**Task objective:**
Reproduce, exactly and in full, the records that follow, minus any pictures.

**Records for this task:**
%%
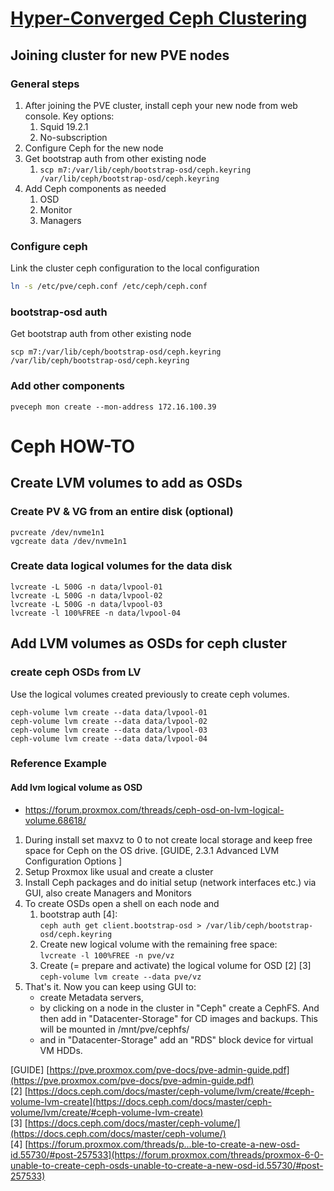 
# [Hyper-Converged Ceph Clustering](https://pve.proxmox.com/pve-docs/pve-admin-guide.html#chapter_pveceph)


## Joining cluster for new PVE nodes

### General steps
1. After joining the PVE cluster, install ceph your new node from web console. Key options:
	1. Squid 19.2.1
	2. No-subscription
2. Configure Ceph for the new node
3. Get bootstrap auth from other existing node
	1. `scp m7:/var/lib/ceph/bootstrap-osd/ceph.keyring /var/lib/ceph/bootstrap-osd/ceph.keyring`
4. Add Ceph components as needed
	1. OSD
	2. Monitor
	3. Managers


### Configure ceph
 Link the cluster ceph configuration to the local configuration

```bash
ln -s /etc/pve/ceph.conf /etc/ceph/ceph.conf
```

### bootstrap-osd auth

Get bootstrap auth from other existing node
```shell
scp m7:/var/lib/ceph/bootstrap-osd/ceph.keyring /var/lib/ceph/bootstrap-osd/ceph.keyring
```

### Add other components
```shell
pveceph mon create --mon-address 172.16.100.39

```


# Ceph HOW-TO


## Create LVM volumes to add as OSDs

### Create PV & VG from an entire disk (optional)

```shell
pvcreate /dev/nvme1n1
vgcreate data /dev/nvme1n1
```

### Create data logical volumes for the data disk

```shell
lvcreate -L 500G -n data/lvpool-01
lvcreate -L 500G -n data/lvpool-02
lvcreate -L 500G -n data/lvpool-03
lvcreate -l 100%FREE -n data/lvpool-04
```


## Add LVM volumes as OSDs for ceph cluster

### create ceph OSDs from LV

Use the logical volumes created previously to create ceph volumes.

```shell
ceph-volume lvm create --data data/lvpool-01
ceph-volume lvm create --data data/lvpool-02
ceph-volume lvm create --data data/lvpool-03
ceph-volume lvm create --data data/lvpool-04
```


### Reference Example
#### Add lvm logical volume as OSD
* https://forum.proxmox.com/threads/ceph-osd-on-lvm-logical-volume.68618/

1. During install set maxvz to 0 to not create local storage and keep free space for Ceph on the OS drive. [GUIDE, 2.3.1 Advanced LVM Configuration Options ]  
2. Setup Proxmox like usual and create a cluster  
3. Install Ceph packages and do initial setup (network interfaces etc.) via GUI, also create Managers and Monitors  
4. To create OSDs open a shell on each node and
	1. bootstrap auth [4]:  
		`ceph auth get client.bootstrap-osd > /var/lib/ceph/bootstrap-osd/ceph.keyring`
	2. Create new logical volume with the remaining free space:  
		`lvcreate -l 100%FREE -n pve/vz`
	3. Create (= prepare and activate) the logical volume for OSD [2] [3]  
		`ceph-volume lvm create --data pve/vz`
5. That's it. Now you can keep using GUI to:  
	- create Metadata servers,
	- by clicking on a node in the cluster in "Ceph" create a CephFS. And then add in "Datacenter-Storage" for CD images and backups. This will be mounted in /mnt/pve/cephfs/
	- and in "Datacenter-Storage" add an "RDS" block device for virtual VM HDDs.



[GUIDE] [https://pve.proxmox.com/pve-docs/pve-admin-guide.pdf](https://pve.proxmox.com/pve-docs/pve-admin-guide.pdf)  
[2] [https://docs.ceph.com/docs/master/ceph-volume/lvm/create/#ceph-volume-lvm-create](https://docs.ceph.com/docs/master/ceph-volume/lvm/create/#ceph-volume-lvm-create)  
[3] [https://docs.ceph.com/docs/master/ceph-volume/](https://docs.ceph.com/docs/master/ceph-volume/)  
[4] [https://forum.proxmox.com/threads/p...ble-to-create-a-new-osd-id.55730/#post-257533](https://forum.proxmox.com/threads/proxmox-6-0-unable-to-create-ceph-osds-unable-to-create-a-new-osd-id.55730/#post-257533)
%%
**Completed exercise:**
# [Hyper-Converged Ceph Clustering](https://pve.proxmox.com/pve-docs/pve-admin-guide.html#chapter_pveceph)


## Joining cluster for new PVE nodes

### General steps
1. After joining the PVE cluster, install ceph your new node from web console. Key options:
	1. Squid 19.2.1
	2. No-subscription
2. Configure Ceph for the new node
3. Get bootstrap auth from other existing node
	1. `scp m7:/var/lib/ceph/bootstrap-osd/ceph.keyring /var/lib/ceph/bootstrap-osd/ceph.keyring`
4. Add Ceph components as needed
	1. OSD
	2. Monitor
	3. Managers


### Configure ceph
 Link the cluster ceph configuration to the local configuration

```bash
ln -s /etc/pve/ceph.conf /etc/ceph/ceph.conf
```

### bootstrap-osd auth

Get bootstrap auth from other existing node
```shell
scp m7:/var/lib/ceph/bootstrap-osd/ceph.keyring /var/lib/ceph/bootstrap-osd/ceph.keyring
```

### Add other components
```shell
pveceph mon create --mon-address 172.16.100.39

```


# Ceph HOW-TO


## Create LVM volumes to add as OSDs

### Create PV & VG from an entire disk (optional)

```shell
pvcreate /dev/nvme1n1
vgcreate data /dev/nvme1n1
```

### Create data logical volumes for the data disk

```shell
lvcreate -L 500G -n data/lvpool-01
lvcreate -L 500G -n data/lvpool-02
lvcreate -L 500G -n data/lvpool-03
lvcreate -l 100%FREE -n data/lvpool-04
```


## Add LVM volumes as OSDs for ceph cluster

### create ceph OSDs from LV

Use the logical volumes created previously to create ceph volumes.

```shell
ceph-volume lvm create --data data/lvpool-01
ceph-volume lvm create --data data/lvpool-02
ceph-volume lvm create --data data/lvpool-03
ceph-volume lvm create --data data/lvpool-04
```


### Reference Example
#### Add lvm logical volume as OSD
* https://forum.proxmox.com/threads/ceph-osd-on-lvm-logical-volume.68618/

1. During install set maxvz to 0 to not create local storage and keep free space for Ceph on the OS drive. [GUIDE, 2.3.1 Advanced LVM Configuration Options ]  
2. Setup Proxmox like usual and create a cluster  
3. Install Ceph packages and do initial setup (network interfaces etc.) via GUI, also create Managers and Monitors  
4. To create OSDs open a shell on each node and
	1. bootstrap auth [4]:  
		`ceph auth get client.bootstrap-osd > /var/lib/ceph/bootstrap-osd/ceph.keyring`
	2. Create new logical volume with the remaining free space:  
		`lvcreate -l 100%FREE -n pve/vz`
	3. Create (= prepare and activate) the logical volume for OSD [2] [3]  
		`ceph-volume lvm create --data pve/vz`
5. That's it. Now you can keep using GUI to:  
	- create Metadata servers,
	- by clicking on a node in the cluster in "Ceph" create a CephFS. And then add in "Datacenter-Storage" for CD images and backups. This will be mounted in /mnt/pve/cephfs/
	- and in "Datacenter-Storage" add an "RDS" block device for virtual VM HDDs.



[GUIDE] [https://pve.proxmox.com/pve-docs/pve-admin-guide.pdf](https://pve.proxmox.com/pve-docs/pve-admin-guide.pdf)  
[2] [https://docs.ceph.com/docs/master/ceph-volume/lvm/create/#ceph-volume-lvm-create](https://docs.ceph.com/docs/master/ceph-volume/lvm/create/#ceph-volume-lvm-create)  
[3] [https://docs.ceph.com/docs/master/ceph-volume/](https://docs.ceph.com/docs/master/ceph-volume/)  
[4] [https://forum.proxmox.com/threads/p...ble-to-create-a-new-osd-id.55730/#post-257533](https://forum.proxmox.com/threads/proxmox-6-0-unable-to-create-ceph-osds-unable-to-create-a-new-osd-id.55730/#post-257533)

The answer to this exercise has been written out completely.